Dalam penggerebekan tersebut, jajaran Polresta Barelang mengamankan seorang pria berinisial HR yang diduga berperan sebagai pengelola sekaligus operator utama jaringan judi online tersebut di Batam.
Kasat Reskrim Polresta Barelang, M Debby Tri Andreastian, mengungkapkan bahwa pemilihan rumah mewah di kawasan elite dilakukan untuk mengelabui petugas maupun warga sekitar agar aktivitas ilegal mereka tidak menimbulkan kecurigaan.
“Perusahaannya berasal dari Filipina, kemudian membuka cabang operasional di Batam. HR ini berperan sebagai pengelola atau operator utama,” ujar Debby kepada wartawan, Senin (25/5/2026).
Menurut Debby, sindikat tersebut memiliki sistem manajemen yang terorganisir di beberapa negara. Meski perusahaan induknya berada di Filipina dan server beserta operatornya beroperasi di Kamboja, target utama pasar mereka adalah masyarakat Indonesia.
“Perusahaan online ini berada di Filipina, namun dioperasikan di Kamboja. Sementara pengendalian operasional dan market pemainnya menyasar Indonesia,” jelasnya.
Dari hasil penyelidikan sementara, markas di Batam diketahui bertugas mengendalikan dan mengoordinasikan tiga situs judi online.

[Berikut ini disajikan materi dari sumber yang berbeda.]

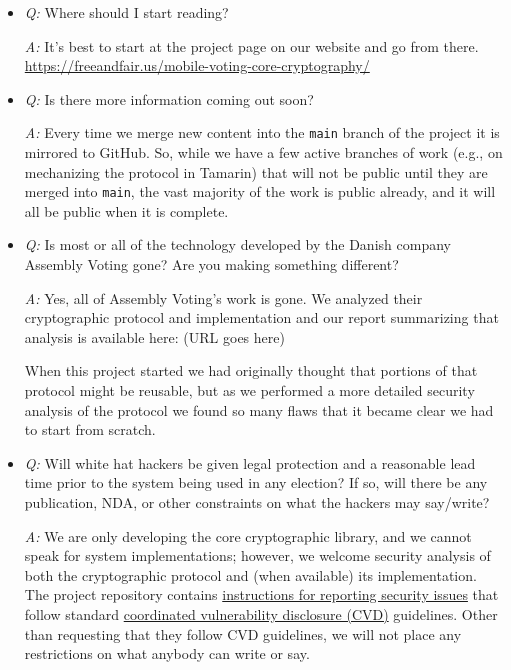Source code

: \documentclass[12pt,letter]{article}
\begin{document}
\begin{itemize}

    \item \emph{Q:} Where should I start reading?

    \emph{A:} It's best to start at the project page on our website and go from there. \\
    \href{https://freeandfair.us/mobile-voting-core-cryptography/}{https://freeandfair.us/mobile-voting-core-cryptography/}

    \item \emph{Q:} Is there more information coming out soon?

    \emph{A:} Every time we merge new content into the \texttt{main} branch of the project it is mirrored to GitHub.  So, while we have a few active branches of work (e.g., on mechanizing the protocol in Tamarin) that will not be public until they are merged into \texttt{main}, the vast majority of the work is public already, and it will all be public when it is complete.

    \item \emph{Q:} Is most or all of the technology developed by the Danish company Assembly Voting gone? Are you making something different?

    \emph{A:} Yes, all of Assembly Voting's work is gone.  We analyzed their cryptographic protocol and implementation and our report summarizing that analysis is available here: (URL goes here)

    When this project started we had originally thought that portions of that protocol might be reusable, but as we performed a more detailed security analysis of the protocol we found so many flaws that it became clear we had to start from scratch.

    \item \emph{Q:} Will white hat hackers be given legal protection and a reasonable lead time prior to the system being used in any election?  If so, will there be any publication, NDA, or other constraints on what the hackers may say/write?

    \emph{A:} We are only developing the core cryptographic library, and we cannot speak for system implementations; however, we welcome security analysis of both the cryptographic protocol and (when available) its implementation. The project repository contains \href{https://github.com/FreeAndFair/MobileVotingCoreCryptography/blob/main/SECURITY.md}{instructions for reporting security issues} that follow standard \href{https://en.wikipedia.org/wiki/Coordinated_vulnerability_disclosure}{coordinated vulnerability disclosure (CVD)} guidelines. Other than requesting that they follow CVD guidelines, we will not place any restrictions on what anybody can write or say.

\end{itemize}
\end{document}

Untuk menarik pemain, para pelaku memanfaatkan promosi melalui berbagai platform media sosial seperti Facebook, Instagram, dan TikTok.
“Cara promosinya melalui Facebook, Instagram, dan TikTok yang dikelola operator mereka di Kamboja,” tambah Debby.
Ia menjelaskan, seluruh aktivitas operasional harian seperti customer service, admin, hingga tim pemasaran dikendalikan langsung dari Kamboja. Sementara Batam menjadi salah satu titik penting dalam pengendalian operasional jaringan tersebut.
Polisi juga mengungkap bahwa bisnis judi online lintas negara ini telah berjalan selama kurang lebih dua tahun sejak 2024. Untuk menghindari pelacakan aparat penegak hukum, para pelaku disebut kerap berpindah-pindah lokasi operasional secara nomaden.
Saat ini, Satreskrim Polresta Barelang masih terus melakukan pengembangan guna mengungkap jaringan lain yang terlibat, termasuk kemungkinan adanya pelaku lain di Indonesia maupun luar negeri.